In [None]:
import time
import torch
import torch.nn as nn
import torch.optim as optim
from torch.utils.data import DataLoader, random_split
from torchvision import datasets, transforms
import matplotlib.pyplot as plt

# --------- Minimal MLP Model ----------
class MinimalMLPModel(nn.Module):
    def __init__(self):
        super(MinimalMLPModel, self).__init__()
        self.net = nn.Sequential(
            nn.Flatten(),
            nn.Linear(28*28, 64),
            nn.ReLU(),
            nn.Linear(64, 10)
        )

    def forward(self, x):
        return self.net(x)

# --------- Federated Training Utilities ----------
def train(model, loader, optimizer, criterion, epochs=1):
    model.train()
    for _ in range(epochs):
        for x, y in loader:
            optimizer.zero_grad()
            loss = criterion(model(x), y)
            loss.backward()
            optimizer.step()

def evaluate(model, loader):
    model.eval()
    correct, total = 0, 0
    with torch.no_grad():
        for x, y in loader:
            preds = model(x).argmax(dim=1)
            correct += (preds == y).sum().item()
            total += y.size(0)
    return correct / total

def similarity_score(state1, state2):
    norm_diff = 0.0
    norm_ref = 0.0
    for k in state1:
        diff = state1[k] - state2[k]
        norm_diff += torch.norm(diff).item()
        norm_ref += torch.norm(state2[k]).item()
    return 1 - (norm_diff / norm_ref)

# --------- INT8 Quantization Utilities ----------
def quantize_to_int8(tensor):
    scale = tensor.abs().max() / 127.0
    if scale == 0:
        return torch.zeros_like(tensor, dtype=torch.int8), scale
    q_tensor = (tensor / scale).round().clamp(-128, 127).to(torch.int8)
    return q_tensor, scale

def dequantize_from_int8(q_tensor, scale):
    return q_tensor.to(torch.float32) * scale

def quantize_state(state_dict):
    return {k: quantize_to_int8(v) for k, v in state_dict.items()}

def dequantize_state(quantized_state):
    return {k: dequantize_from_int8(v[0], v[1]) for k, v in quantized_state.items()}

# --------- Main Federated Learning Process ----------
def federated_training(
        optimizer_name='adam',
        num_clients=10,
        max_batch_size=100,
        rounds=10,
        bandwidth_mb_per_s=20
    ):
    client_powers = torch.rand(num_clients)
    max_power = client_powers.max()

    transform = transforms.Compose([
        transforms.ToTensor(),
        transforms.Normalize((0.1307,), (0.3081,))
    ])
    full_dataset = datasets.MNIST(root="./data", train=True, download=True, transform=transform)
    client_data = random_split(full_dataset, [len(full_dataset)//num_clients]*num_clients)

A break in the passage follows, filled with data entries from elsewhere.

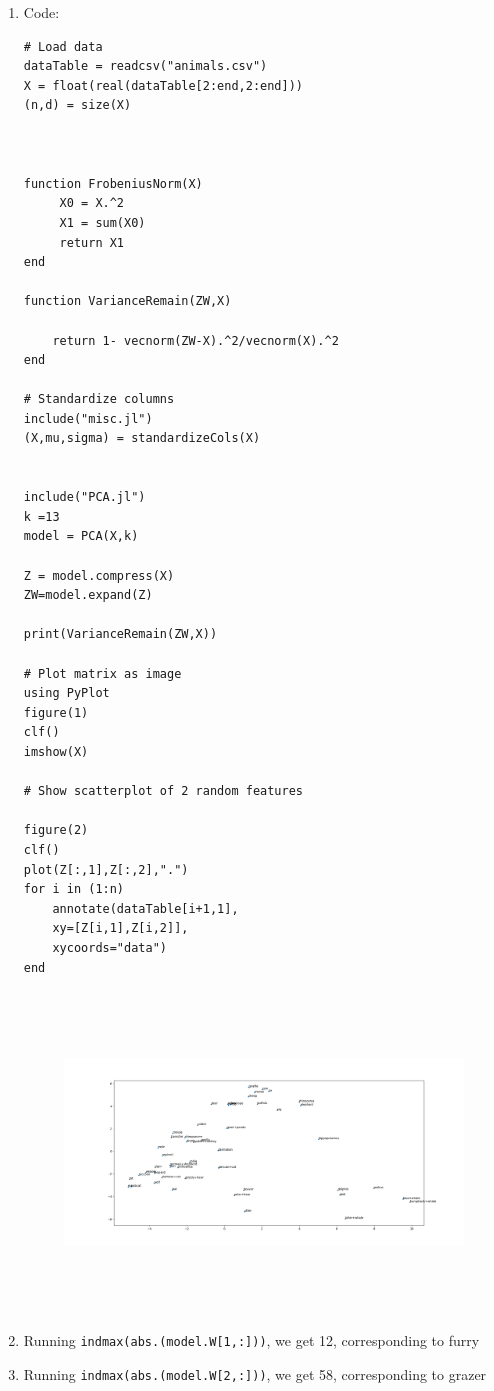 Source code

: \documentclass{article}
\begin{document}
\begin{enumerate}
\item  Code: 
\begin{verbatim}
# Load data
dataTable = readcsv("animals.csv")
X = float(real(dataTable[2:end,2:end]))
(n,d) = size(X)



function FrobeniusNorm(X)
     X0 = X.^2
     X1 = sum(X0)
     return X1
end

function VarianceRemain(ZW,X)

    return 1- vecnorm(ZW-X).^2/vecnorm(X).^2
end

# Standardize columns
include("misc.jl")
(X,mu,sigma) = standardizeCols(X)


include("PCA.jl")
k =13
model = PCA(X,k)

Z = model.compress(X)
ZW=model.expand(Z)

print(VarianceRemain(ZW,X))

# Plot matrix as image
using PyPlot
figure(1)
clf()
imshow(X)

# Show scatterplot of 2 random features

figure(2)
clf()
plot(Z[:,1],Z[:,2],".")
for i in (1:n)
    annotate(dataTable[i+1,1],
    xy=[Z[i,1],Z[i,2]],
    xycoords="data")
end

\end{verbatim}


\begin{figure}[h!]
    \includegraphics[width=50em,height=8.5cm]{q3_2_1_a.png}
\end{figure}
\item Running \texttt{indmax(abs.(model.W[1,:]))}, we get 12, corresponding to furry
\item Running \texttt{indmax(abs.(model.W[2,:]))}, we get 58, corresponding to grazer
\end{enumerate}
\end{document}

    global_model = MinimalMLPModel()
    criterion = nn.CrossEntropyLoss()

    global_accs, comm_volumes, agg_times, net_times, conv_speeds = [], [], [], [], []
    prev_global_acc = 0.0

    total_params = sum(p.numel() for p in global_model.parameters())
    print(f"\n=== Running Federated Training with {optimizer_name.upper()} (INT8 Quantization) ===")
    for rnd in range(1, rounds+1):
        print(f"\n=== Round {rnd} ===")
        selected_states = []

        inclusion_threshold = 0.20 if rnd == 1 else 0.65

        for i in range(num_clients):
            ratio = (client_powers[i] / max_power).item()
            batch_size = max(1, int(ratio * max_batch_size))
            print(f"Client {i}: power={client_powers[i]:.3f} → batch_size={batch_size}")

            local_model = MinimalMLPModel()
            local_model.load_state_dict(global_model.state_dict())

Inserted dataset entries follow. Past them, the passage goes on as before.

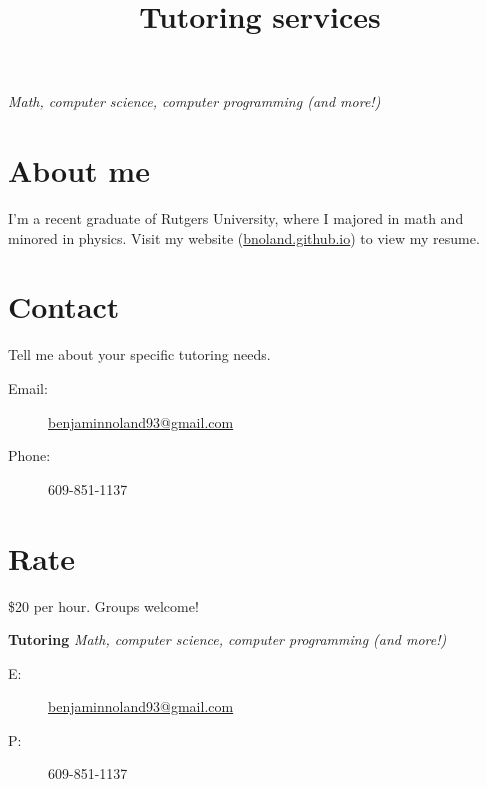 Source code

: \documentclass{article}
\title{\fontsize{50}{0}\selectfont \vspace{-2ex}\textbf{Tutoring services}\vspace{-1.5ex}}
\author{}
\date{}
\begin{document}
\maketitle

\Huge

\begin{center}
{\Huge \emph{Math, computer science, computer programming (and more!)}}
\end{center}

\section*{About me}

I'm a recent graduate of Rutgers University, where I majored in math and minored in physics. Visit my website (\url{bnoland.github.io}) to view my resume.

\section*{Contact}

Tell me about your specific tutoring needs.
\medskip
\begin{description}
\item[Email:] \url{benjaminnoland93@gmail.com}
\item[Phone:] 609-851-1137
\end{description}

\section*{Rate}

\$20 per hour. Groups welcome!

\stubs[10]{5.2cm}
{
\small
\textbf{Tutoring} \emph{Math, computer science, computer programming (and more!)}
\begin{description}
\item[E:] \url{benjaminnoland93@gmail.com}
\item[P:] 609-851-1137
\end{description}
}
\end{document}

            if optimizer_name == 'adam':
                optimizer = optim.Adam(local_model.parameters(), lr=0.001)
            elif optimizer_name == 'sgd':
                optimizer = optim.SGD(local_model.parameters(), lr=0.001, momentum=0.0)
            elif optimizer_name == 'nag':
                optimizer = optim.SGD(local_model.parameters(), lr=0.001, momentum=0.9, nesterov=True)
            elif optimizer_name == 'mgd':
                optimizer = optim.SGD(local_model.parameters(), lr=0.001, momentum=0.99)
            else:
                raise ValueError(f"Unknown optimizer: {optimizer_name}")

            train_loader = DataLoader(client_data[i], batch_size=batch_size, shuffle=True)
            train(local_model, train_loader, optimizer, criterion, epochs=1)

            sim = similarity_score(local_model.state_dict(), global_model.state_dict())
            print(f"  → similarity with global model: {sim:.2%}", end='')

            if sim > inclusion_threshold:
                print(" ✅ included")
                q_state = quantize_state(local_model.state_dict())
                selected_states.append(q_state)
            else:
                print(" ❌ excluded")

        sent_clients = len(selected_states)
        comm_mb = sent_clients * total_params * 1 / 1e6  # 1 byte per parameter (int8)
        net_time = comm_mb / bandwidth_mb_per_s

        start = time.perf_counter()
        new_state = {}
        for key in global_model.state_dict().keys():
            # Aggregate dequantized tensors
            deq_tensors = [dequantize_state(qs)[key] for qs in selected_states]
            stack = torch.stack(deq_tensors, dim=0)
            new_state[key] = stack.mean(dim=0)
        global_model.load_state_dict(new_state)
        agg_time = time.perf_counter() - start

        test_ds = datasets.MNIST(root="./data", train=False, download=True, transform=transform)
        test_loader = DataLoader(test_ds, batch_size=64)
        global_acc = evaluate(global_model, test_loader)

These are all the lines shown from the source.